A privately-funded chartered plane carrying Paul “Pen” Farthing and his animals landed at Heathrow Airport near London on Sunday.
Veterinarian Iain McGill said the animals appeared healthy and are now in quarantine.
Mr Farthing tweeted that he had "mixed emotions and true deep feeling of sadness for Afghan(s)" as he landed.
Animal welfare campaigner Dominic Dyer said Taliban guards would not let Mr Farthing's Afghan staff through the airport, even though they had papers permitting them to come to Britain.
He said Nowzad would continue to work to get them safely to Britain.
Mr Farthing, who started the Nowzad animal shelter in Afghanistan after serving with British forces in the country 15 years ago, was eligible to be evacuated in Britain’s military planes along with his Afghan staff. But he refused to leave without the animals.
His campaign led to his supporters lobbying the UK government to help with a rescue effort dubbed Operation Ark. He was supported by some celebrities, including comedian Ricky Gervais.
But he was also criticised by others who said his case was draining time and energy from the task of rescuing Afghans in danger under Taliban rule.
Conservative MP Tom Tugendhat, who served with the British Army in Afghanistan, told radio station LBC on Saturday: “What would you say if I sent an ambulance to save my dog rather than to save your mother?

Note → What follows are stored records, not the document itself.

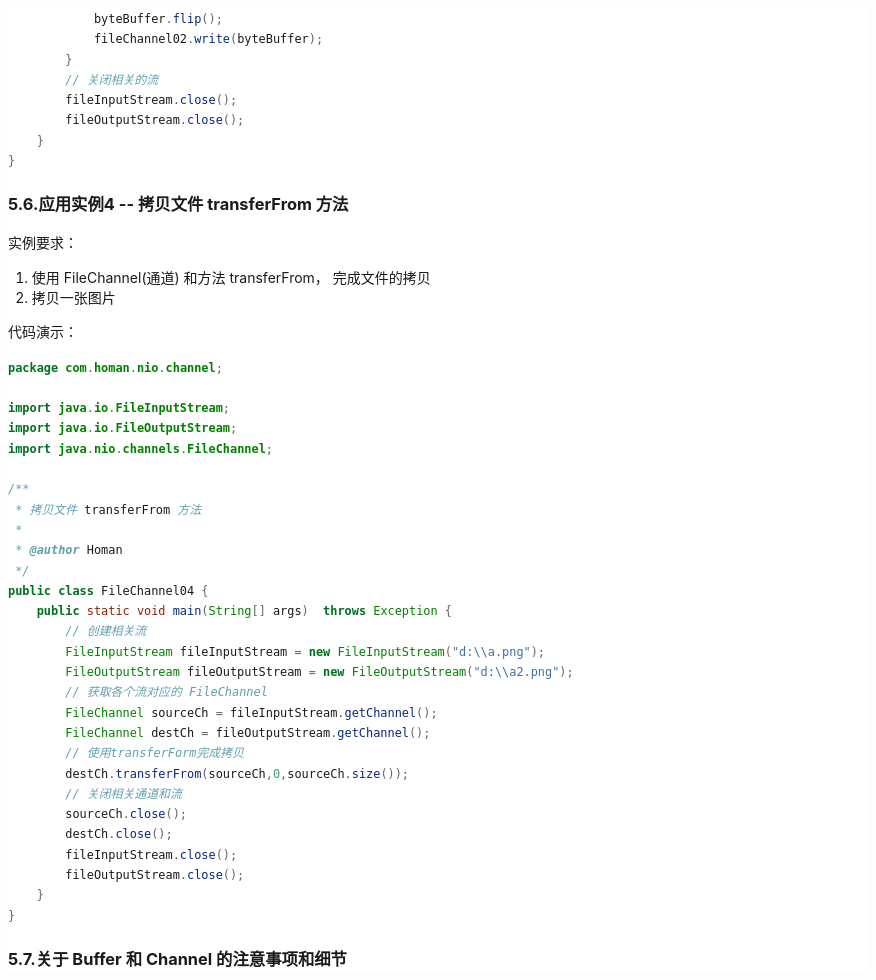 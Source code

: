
 ```java
            byteBuffer.flip();
            fileChannel02.write(byteBuffer);
        }
        // 关闭相关的流
        fileInputStream.close();
        fileOutputStream.close();
    }
}
```



### 5.6.应用实例4 -- 拷贝文件 transferFrom 方法

实例要求：

1. 使用 FileChannel(通道) 和方法 transferFrom， 完成文件的拷贝
2. 拷贝一张图片

代码演示：

```java
package com.homan.nio.channel;

import java.io.FileInputStream;
import java.io.FileOutputStream;
import java.nio.channels.FileChannel;

/**
 * 拷贝文件 transferFrom 方法
 *
 * @author Homan
 */
public class FileChannel04 {
    public static void main(String[] args)  throws Exception {
        // 创建相关流
        FileInputStream fileInputStream = new FileInputStream("d:\\a.png");
        FileOutputStream fileOutputStream = new FileOutputStream("d:\\a2.png");
        // 获取各个流对应的 FileChannel
        FileChannel sourceCh = fileInputStream.getChannel();
        FileChannel destCh = fileOutputStream.getChannel();
        // 使用transferForm完成拷贝
        destCh.transferFrom(sourceCh,0,sourceCh.size());
        // 关闭相关通道和流
        sourceCh.close();
        destCh.close();
        fileInputStream.close();
        fileOutputStream.close();
    }
}
```



### 5.7.关于 Buffer 和 Channel 的注意事项和细节
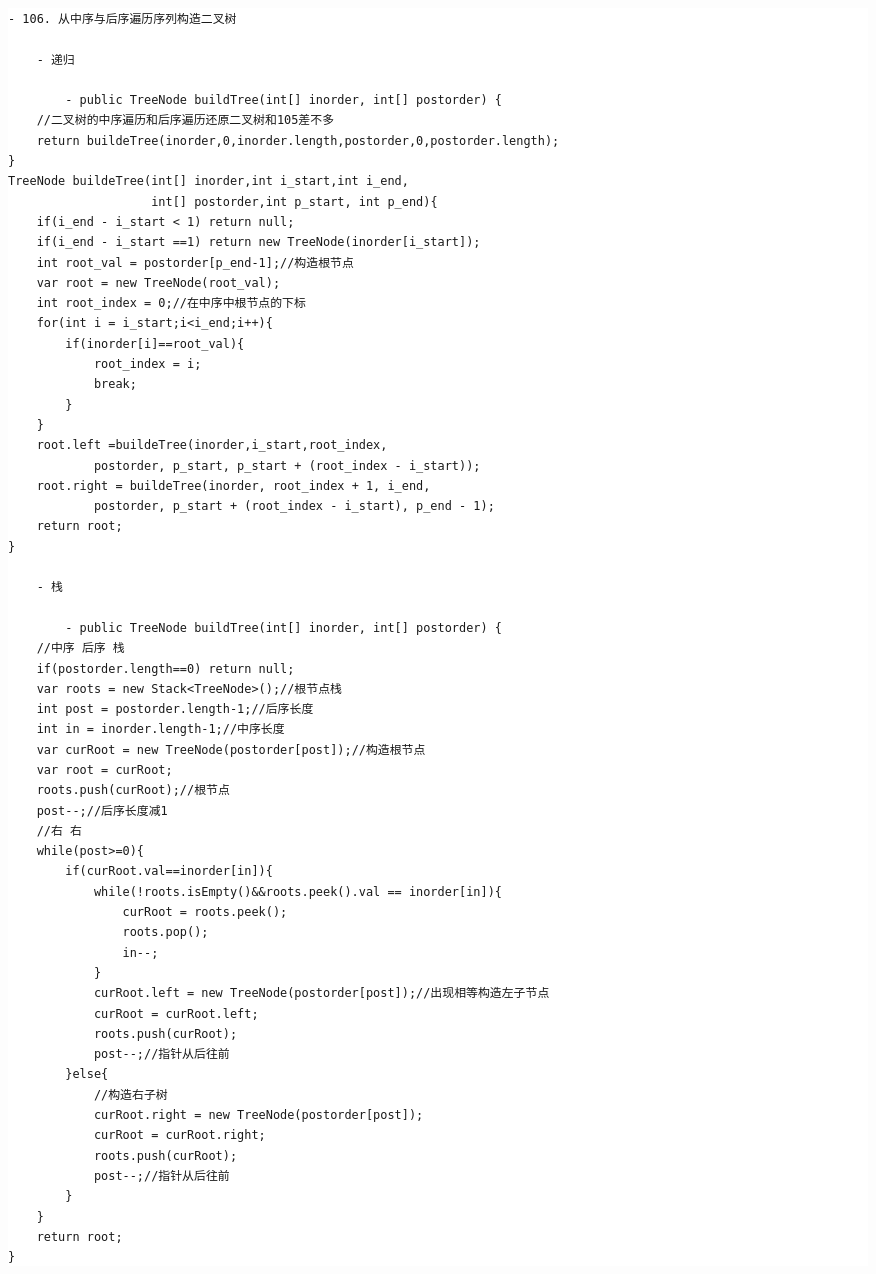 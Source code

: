 	- 106. 从中序与后序遍历序列构造二叉树

		- 递归

			- public TreeNode buildTree(int[] inorder, int[] postorder) {
        //二叉树的中序遍历和后序遍历还原二叉树和105差不多
        return buildeTree(inorder,0,inorder.length,postorder,0,postorder.length);
    }
    TreeNode buildeTree(int[] inorder,int i_start,int i_end,
                        int[] postorder,int p_start, int p_end){
        if(i_end - i_start < 1) return null;
        if(i_end - i_start ==1) return new TreeNode(inorder[i_start]);
        int root_val = postorder[p_end-1];//构造根节点
        var root = new TreeNode(root_val);
        int root_index = 0;//在中序中根节点的下标
        for(int i = i_start;i<i_end;i++){
            if(inorder[i]==root_val){
                root_index = i;
                break;
            }
        }
        root.left =buildeTree(inorder,i_start,root_index,
                postorder, p_start, p_start + (root_index - i_start));
        root.right = buildeTree(inorder, root_index + 1, i_end,
                postorder, p_start + (root_index - i_start), p_end - 1);
        return root;
    }

		- 栈

			- public TreeNode buildTree(int[] inorder, int[] postorder) {
        //中序 后序 栈
        if(postorder.length==0) return null;
        var roots = new Stack<TreeNode>();//根节点栈
        int post = postorder.length-1;//后序长度
        int in = inorder.length-1;//中序长度
        var curRoot = new TreeNode(postorder[post]);//构造根节点
        var root = curRoot;
        roots.push(curRoot);//根节点
        post--;//后序长度减1
        //右 右  
        while(post>=0){
            if(curRoot.val==inorder[in]){
                while(!roots.isEmpty()&&roots.peek().val == inorder[in]){
                    curRoot = roots.peek();
                    roots.pop();
                    in--;
                }
                curRoot.left = new TreeNode(postorder[post]);//出现相等构造左子节点
                curRoot = curRoot.left;
                roots.push(curRoot);
                post--;//指针从后往前               
            }else{
                //构造右子树
                curRoot.right = new TreeNode(postorder[post]);
                curRoot = curRoot.right;
                roots.push(curRoot);
                post--;//指针从后往前
            }
        }
        return root;
    }
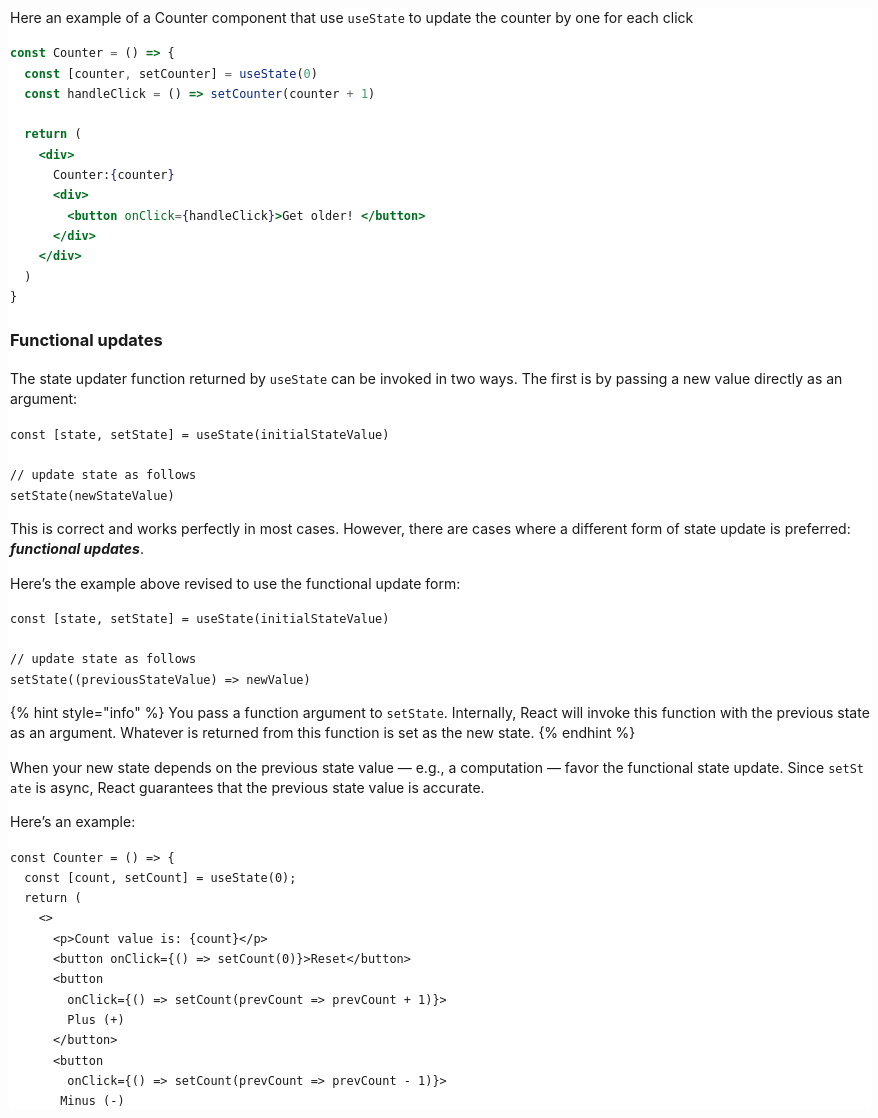 Here an example of a Counter component that use `useState` to update the counter by one for each click

```jsx
const Counter = () => {
  const [counter, setCounter] = useState(0)
  const handleClick = () => setCounter(counter + 1)

  return (
    <div>
      Counter:{counter}
      <div>
        <button onClick={handleClick}>Get older! </button>
      </div>
    </div>
  )
}
```

### Functional updates <a href="#functionalupdates" id="functionalupdates"></a>

The state updater function returned by `useState` can be invoked in two ways. The first is by passing a new value directly as an argument:

```
const [state, setState] = useState(initialStateValue)

// update state as follows
setState(newStateValue)
```

This is correct and works perfectly in most cases. However, there are cases where a different form of state update is preferred: _**functional updates**_.

Here’s the example above revised to use the functional update form:

```
const [state, setState] = useState(initialStateValue)

// update state as follows
setState((previousStateValue) => newValue)
```

{% hint style="info" %}
You pass a function argument to `setState`. Internally, React will invoke this function with the previous state as an argument. Whatever is returned from this function is set as the new state.
{% endhint %}

When your new state depends on the previous state value — e.g., a computation — favor the functional state update. Since `setState` is async, React guarantees that the previous state value is accurate.

Here’s an example:

```
const Counter = () => {
  const [count, setCount] = useState(0);
  return (
    <>
      <p>Count value is: {count}</p>
      <button onClick={() => setCount(0)}>Reset</button>
      <button 
        onClick={() => setCount(prevCount => prevCount + 1)}>
        Plus (+)
      </button>
      <button 
        onClick={() => setCount(prevCount => prevCount - 1)}>
       Minus (-)
``` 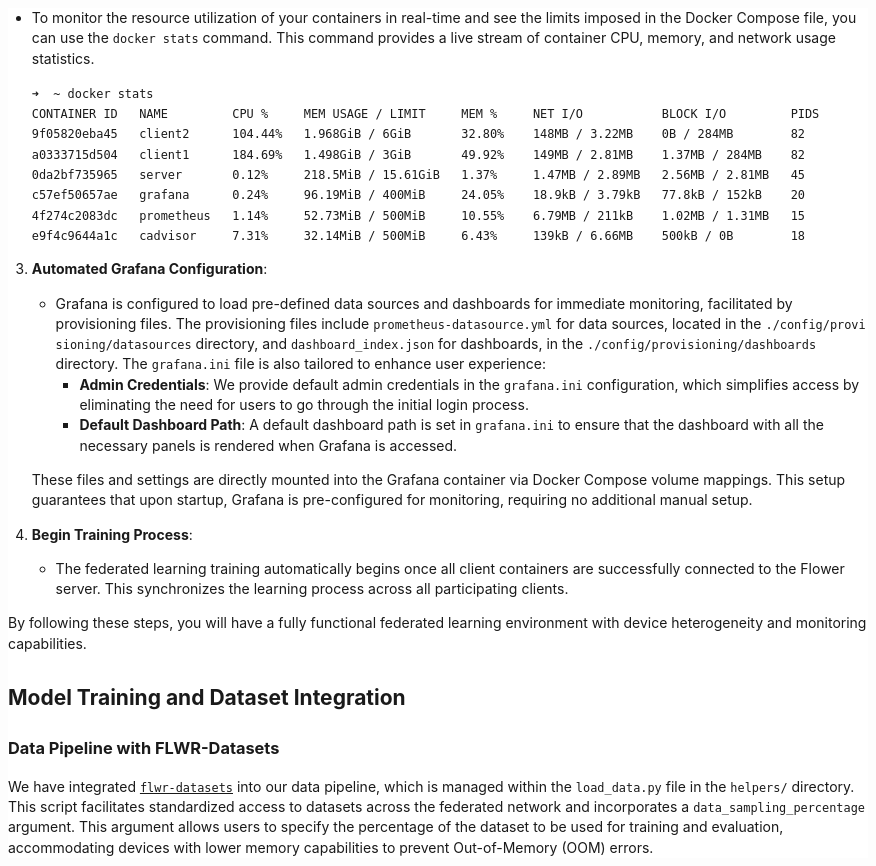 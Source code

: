    - To monitor the resource utilization of your containers in real-time and see the limits imposed in the Docker Compose file, you can use the `docker stats` command. This command provides a live stream of container CPU, memory, and network usage statistics.

     ```bash
     ➜  ~ docker stats
     CONTAINER ID   NAME         CPU %     MEM USAGE / LIMIT     MEM %     NET I/O           BLOCK I/O         PIDS
     9f05820eba45   client2      104.44%   1.968GiB / 6GiB       32.80%    148MB / 3.22MB    0B / 284MB        82
     a0333715d504   client1      184.69%   1.498GiB / 3GiB       49.92%    149MB / 2.81MB    1.37MB / 284MB    82
     0da2bf735965   server       0.12%     218.5MiB / 15.61GiB   1.37%     1.47MB / 2.89MB   2.56MB / 2.81MB   45
     c57ef50657ae   grafana      0.24%     96.19MiB / 400MiB     24.05%    18.9kB / 3.79kB   77.8kB / 152kB    20
     4f274c2083dc   prometheus   1.14%     52.73MiB / 500MiB     10.55%    6.79MB / 211kB    1.02MB / 1.31MB   15
     e9f4c9644a1c   cadvisor     7.31%     32.14MiB / 500MiB     6.43%     139kB / 6.66MB    500kB / 0B        18
     ```

3. **Automated Grafana Configuration**:

   - Grafana is configured to load pre-defined data sources and dashboards for immediate monitoring, facilitated by provisioning files. The provisioning files include `prometheus-datasource.yml` for data sources, located in the `./config/provisioning/datasources` directory, and `dashboard_index.json` for dashboards, in the `./config/provisioning/dashboards` directory. The `grafana.ini` file is also tailored to enhance user experience:
     - **Admin Credentials**: We provide default admin credentials in the `grafana.ini` configuration, which simplifies access by eliminating the need for users to go through the initial login process.
     - **Default Dashboard Path**: A default dashboard path is set in `grafana.ini` to ensure that the dashboard with all the necessary panels is rendered when Grafana is accessed.

   These files and settings are directly mounted into the Grafana container via Docker Compose volume mappings. This setup guarantees that upon startup, Grafana is pre-configured for monitoring, requiring no additional manual setup.

4. **Begin Training Process**:

   - The federated learning training automatically begins once all client containers are successfully connected to the Flower server. This synchronizes the learning process across all participating clients.

By following these steps, you will have a fully functional federated learning environment with device heterogeneity and monitoring capabilities.

## Model Training and Dataset Integration

### Data Pipeline with FLWR-Datasets

We have integrated [`flwr-datasets`](https://flower.dev/docs/datasets/) into our data pipeline, which is managed within the `load_data.py` file in the `helpers/` directory. This script facilitates standardized access to datasets across the federated network and incorporates a `data_sampling_percentage` argument. This argument allows users to specify the percentage of the dataset to be used for training and evaluation, accommodating devices with lower memory capabilities to prevent Out-of-Memory (OOM) errors.
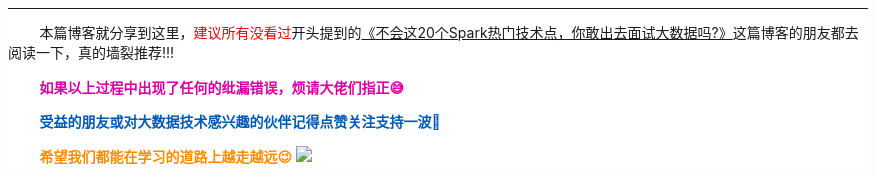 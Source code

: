 ***

&nbsp;&nbsp;&nbsp;&nbsp;&nbsp;&nbsp;&nbsp;&nbsp;本篇博客就分享到这里，<font color='red'>建议所有没看过</font>开头提到的[《不会这20个Spark热门技术点，你敢出去面试大数据吗?》](https://blog.csdn.net/weixin_44318830/article/details/106337941)这篇博客的朋友都去阅读一下，真的墙裂推荐!!!

&nbsp;&nbsp;&nbsp;&nbsp;&nbsp;&nbsp;&nbsp;&nbsp;<font color='#DarkKhaki'>**如果以上过程中出现了任何的纰漏错误，烦请大佬们指正😅**</font>

&nbsp;&nbsp;&nbsp;&nbsp;&nbsp;&nbsp;&nbsp;&nbsp;<font color='#005AB5	'>**受益的朋友或对大数据技术感兴趣的伙伴记得点赞关注支持一波🙏**</font>

&nbsp;&nbsp;&nbsp;&nbsp;&nbsp;&nbsp;&nbsp;&nbsp;<font color='DarkOrange'>**希望我们都能在学习的道路上越走越远😉**</font>
![](https://img-blog.csdnimg.cn/20210119222335538.png?,type_ZmFuZ3poZW5naGVpdGk,shadow_10,text_aHR0cHM6Ly9ibG9nLmNzZG4ubmV0L3dlaXhpbl80NDMxODgzMA==,size_16,color_FFFFFF,t_70#pic_center) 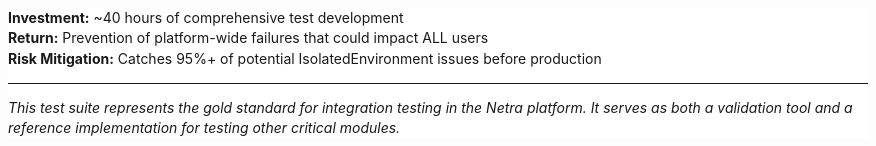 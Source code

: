 **Investment:** ~40 hours of comprehensive test development  
**Return:** Prevention of platform-wide failures that could impact ALL users  
**Risk Mitigation:** Catches 95%+ of potential IsolatedEnvironment issues before production

---

*This test suite represents the gold standard for integration testing in the Netra platform. It serves as both a validation tool and a reference implementation for testing other critical modules.*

“We’ve just used a lot of troops to bring in 200 dogs. Meanwhile my interpreter’s family is likely to be killed.”
Although Mr Farthing and his supporters say Operation Ark would not take airplane seats from people or drain resources, Defence Secretary Ben Wallace said the military had to prioritise people over pets.
He said some of Mr Farthing’s supporters had “taken up too much time” of senior commanders and had sent abuse to military staff.
He accused Mr Quentin of “blocking” the evacuation and threatened to “spend the rest of my time … destroying you on social media.”
But animal welfare campaigner Mr Dyer said Mr Farthing was “a national hero” who was facing “a smear campaign” by government officials.
After days of failed attempts by Mr Farthing to return to the UK, the British military said it had given clearance for the chartered flight and troops had “assisted” Farthing and the animals into the airport.
Mr Farthing, his staff and the animals were also near Kabul airport on Thursday when a suicide bomber killed at least 169 Afghans, 13 US soldiers and two Brits.
The UK has said it evacuated more than 15,000 people over two weeks, but say as many as 1,100 Afghans who were entitled to come to the UK have been left behind.
The UK's evacuation mission ended late on Saturday as the last troops left Kabul airport.